In 1826 with six of his colleagues, he resigned his professorship because of a misunderstanding with the New York Board of Regents, and accepted the chair of materia medica in Rutgers Medical College, a branch of the New Jersey institution of that name, established in New York as a rival to the College of Physicians and Surgeons. The school at once became popular because of its faculty, but after four years was closed by legislative enactment on account of interstate difficulties. The attempt to create a school independent of the regents resulted in a reorganization of the University of the State of New York.

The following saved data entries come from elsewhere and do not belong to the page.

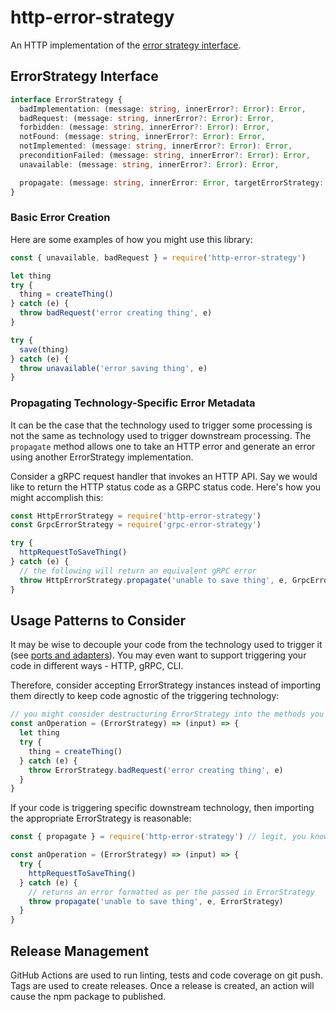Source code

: # http-error-strategy

An HTTP implementation of the [error strategy interface](#error-strategy-interface).

## ErrorStrategy Interface

```typescript
interface ErrorStrategy {
  badImplementation: (message: string, innerError?: Error): Error,
  badRequest: (message: string, innerError?: Error): Error,
  forbidden: (message: string, innerError?: Error): Error,
  notFound: (message: string, innerError?: Error): Error,
  notImplemented: (message: string, innerError?: Error): Error,
  preconditionFailed: (message: string, innerError?: Error): Error,
  unavailable: (message: string, innerError?: Error): Error,

  propagate: (message: string, innerError: Error, targetErrorStrategy: ErrorStrategy): Error
}
```

### Basic Error Creation

Here are some examples of how you might use this library:

```javascript
const { unavailable, badRequest } = require('http-error-strategy')

let thing
try {
  thing = createThing()
} catch (e) {
  throw badRequest('error creating thing', e)
}

try {
  save(thing)
} catch (e) {
  throw unavailable('error saving thing', e)
}
```

### Propagating Technology-Specific Error Metadata

It can be the case that the technology used to trigger some processing is not the same as technology used to trigger downstream processing. The `propagate` method allows one to take an HTTP error and generate an error using another ErrorStrategy implementation.

Consider a gRPC request handler that invokes an HTTP API. Say we would like to return the HTTP status code as a GRPC status code. Here's how you might accomplish this:

```javascript
const HttpErrorStrategy = require('http-error-strategy')
const GrpcErrorStrategy = require('grpc-error-strategy')

try {
  httpRequestToSaveThing()
} catch (e) {
  // the following will return an equivalent gRPC error
  throw HttpErrorStrategy.propagate('unable to save thing', e, GrpcErrorStrategy)
}
```

## Usage Patterns to Consider

It may be wise to decouple your code from the technology used to trigger it (see [ports and adapters](http://wiki.c2.com/?PortsAndAdaptersArchitecture)). You may even want to support triggering your code in different ways - HTTP, gRPC, CLI.

Therefore, consider accepting ErrorStrategy instances instead of importing them directly to keep code agnostic of the triggering technology:

```javascript
// you might consider destructuring ErrorStrategy into the methods you need...
const anOperation = (ErrorStrategy) => (input) => {
  let thing
  try {
    thing = createThing()
  } catch (e) {
    throw ErrorStrategy.badRequest('error creating thing', e)
  }
}
```

If your code is triggering specific downstream technology, then importing the appropriate ErrorStrategy is reasonable:

```javascript
const { propagate } = require('http-error-strategy') // legit, you know it's HTTP your calling

const anOperation = (ErrorStrategy) => (input) => {
  try {
    httpRequestToSaveThing()
  } catch (e) {
    // returns an error formatted as per the passed in ErrorStrategy
    throw propagate('unable to save thing', e, ErrorStrategy)
  }
}
```

## Release Management

GitHub Actions are used to run linting, tests and code coverage on git push. Tags are used to create releases. Once a release is created, an action will cause the npm package to published.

For having "overhauled US university teaching of chemistry", MacNeven has been hailed (in competition with the discoverer of oxygen, Joseph Priestley) as "the father of American chemistry".

With William Sampson, MacNeven formed the Society of Friends of Religious and Civil Liberty. When on St Patrick's Day 1829, the society gathered in Tammany Hall in anticipation of Daniel O'Connell's imminent victory at Westminster (the King signed the Catholic Relief Act ending the Protestant monopoly of parliament a month later), MacNeven linked Catholic emancipation to the cause of abolition. In his presidential address, he told the banqueting members that they had convened for the same purpose that assembled "good men of all nations and creeds" to give "their voices against the enslavement of the Africans".

MacNeven is buried on the Riker Farm in the Astoria section of Queens, New York. He was honoured with a commemorative obelisk on the grounds of St. Paul's Chapel's graveyard in Lower Manhattan, matching one to his friend and fellow exile, Robert Emmet's elder brother, Thomas Addis Emmet.

==Family==
MacNeven married, on 15 June 1810, Mrs. Jane Margaret (née Riker) Tom (1782–1868), widow of John Tom, merchant, of New York, and daughter of U.S. Representative Samuel Riker of New Town, Long Island, by whom he had several children.

==Works==
MacNeven's best-known contribution to science is his "Exposition of the Atomic Theory" (New York, 1820), which was reprinted in the French Annales de Chimie. In 1821 he published with emendations an edition of Brande's "Chemistry" (New York, 1829). Some of his purely literary works, his "Rambles through Switzerland" (Dublin, 1803), his Pieces of Irish History (New York, 1807), and his numerous political tracts attracted wide attention. He was co-editor for many years of the "New York Medical and Philosophical Journal".